◆ YOUR TASK
Which lines below include "item"? Copy them all.

====== DATA FOR THE TASK ======

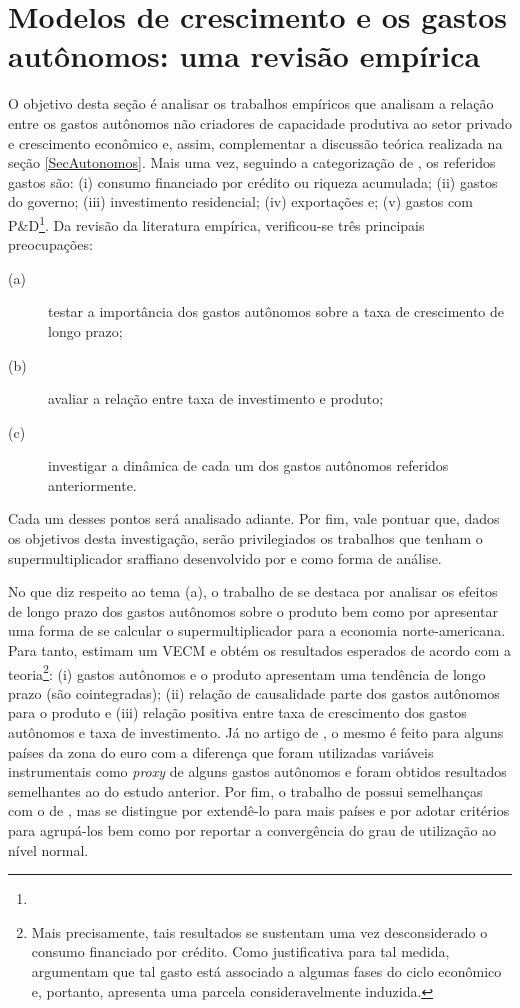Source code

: \section{Modelos de crescimento e os gastos autônomos: uma revisão empírica}
\label{RevF}

O objetivo desta seção é analisar os trabalhos empíricos que analisam a relação entre os gastos autônomos não criadores de capacidade produtiva ao setor privado e crescimento econômico e, assim, complementar a discussão teórica realizada na seção \ref{SecAutonomos}. Mais uma vez, seguindo a categorização de \textcite{cesaratto_technical_2003}, os referidos gastos são:
(i) consumo financiado por crédito ou riqueza acumulada;
(ii) gastos do governo;
(iii) investimento residencial;
(iv) exportações e;
(v) gastos com P\&D\footnote{
}. 
Da revisão da literatura empírica, verificou-se três principais preocupações: 
\begin{description}
	\item[(a)] testar a importância dos gastos autônomos sobre a taxa de crescimento de longo prazo; 
	\item[(b)] avaliar a relação entre taxa de investimento e produto;
	\item[(c)] investigar a dinâmica de cada um dos gastos autônomos referidos anteriormente.
\end{description}
Cada um desses pontos será analisado adiante. Por fim, vale pontuar que, dados os objetivos desta investigação, serão privilegiados os trabalhos que tenham o supermultiplicador sraffiano desenvolvido por \textcite{serrano_long_1995} e \textcite{bortis_institutions_1996} como forma de análise.

No que diz respeito ao tema (a), o trabalho de \textcite{girardi_long-run_2016} se destaca por analisar os efeitos de longo prazo dos gastos autônomos sobre o produto bem como por apresentar uma forma de se calcular o supermultiplicador para a economia norte-americana. Para tanto, estimam um VECM e obtém os resultados esperados de acordo com a teoria\footnote{Mais precisamente, tais resultados se sustentam uma vez desconsiderado o consumo financiado por crédito. Como justificativa para tal medida, \textcite[p.~13]{girardi_long-run_2016} argumentam que tal gasto está associado a algumas fases do ciclo econômico e, portanto, apresenta uma parcela consideravelmente induzida.}: (i) gastos autônomos e o produto apresentam uma tendência de longo prazo (são cointegradas); (ii) relação de causalidade parte dos gastos autônomos para o produto e (iii) relação positiva entre taxa de crescimento dos gastos autônomos e taxa de investimento. Já no artigo de \textcite{girardi_autonomous_2018}, o mesmo é feito para alguns países da zona do euro com a diferença que foram utilizadas variáveis instrumentais como \textit{proxy} de alguns gastos autônomos e foram obtidos resultados semelhantes ao do estudo anterior. Por fim, o trabalho de \textcite{goes_supermultiplier_2018} possui semelhanças com o de \textcite{girardi_long-run_2016}, mas se distingue por extendê-lo para mais países e por adotar critérios para agrupá-los bem como por reportar a convergência do grau de utilização ao nível normal.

======

◆ ANSWER TO THIS TASK
	\item[(a)] testar a importância dos gastos autônomos sobre a taxa de crescimento de longo prazo; 
	\item[(b)] avaliar a relação entre taxa de investimento e produto;
	\item[(c)] investigar a dinâmica de cada um dos gastos autônomos referidos anteriormente.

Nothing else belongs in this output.